AVAILABLE DATA:

---------------

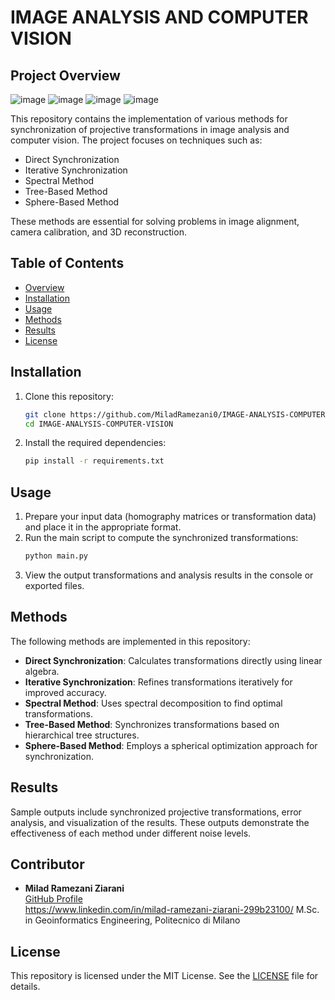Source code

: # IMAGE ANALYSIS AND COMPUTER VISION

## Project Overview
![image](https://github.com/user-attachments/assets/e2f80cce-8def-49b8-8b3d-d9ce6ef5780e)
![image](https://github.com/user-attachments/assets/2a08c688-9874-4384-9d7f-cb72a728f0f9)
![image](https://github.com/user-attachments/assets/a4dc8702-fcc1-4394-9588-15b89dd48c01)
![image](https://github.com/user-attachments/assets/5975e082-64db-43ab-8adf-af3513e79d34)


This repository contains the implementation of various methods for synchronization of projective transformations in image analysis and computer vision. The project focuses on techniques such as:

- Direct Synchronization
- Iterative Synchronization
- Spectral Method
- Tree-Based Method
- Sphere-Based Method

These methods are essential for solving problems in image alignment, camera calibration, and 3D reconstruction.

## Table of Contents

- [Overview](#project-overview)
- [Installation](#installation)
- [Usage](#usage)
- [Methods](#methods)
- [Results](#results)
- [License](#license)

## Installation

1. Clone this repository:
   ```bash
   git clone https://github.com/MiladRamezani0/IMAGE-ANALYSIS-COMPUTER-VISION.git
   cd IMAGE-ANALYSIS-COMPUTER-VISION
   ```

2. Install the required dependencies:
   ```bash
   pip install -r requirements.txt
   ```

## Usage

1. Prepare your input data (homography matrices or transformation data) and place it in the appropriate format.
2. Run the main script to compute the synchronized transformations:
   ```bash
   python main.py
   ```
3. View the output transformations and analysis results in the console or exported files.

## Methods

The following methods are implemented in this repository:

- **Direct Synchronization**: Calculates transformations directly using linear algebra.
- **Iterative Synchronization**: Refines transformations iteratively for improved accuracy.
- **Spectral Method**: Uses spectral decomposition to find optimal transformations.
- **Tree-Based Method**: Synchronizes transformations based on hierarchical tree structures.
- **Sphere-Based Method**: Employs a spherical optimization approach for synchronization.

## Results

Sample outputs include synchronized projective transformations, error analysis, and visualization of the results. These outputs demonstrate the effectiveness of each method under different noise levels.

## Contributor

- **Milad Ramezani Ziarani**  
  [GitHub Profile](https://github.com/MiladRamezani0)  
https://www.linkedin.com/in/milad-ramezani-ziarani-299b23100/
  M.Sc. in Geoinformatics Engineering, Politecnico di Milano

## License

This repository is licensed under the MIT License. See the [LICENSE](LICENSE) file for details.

---------------

TASK ITEM: The answer must be every line from the records above that contains the word "Iterative", copied in full.

RESULT BELOW:
- Iterative Synchronization
- **Iterative Synchronization**: Refines transformations iteratively for improved accuracy.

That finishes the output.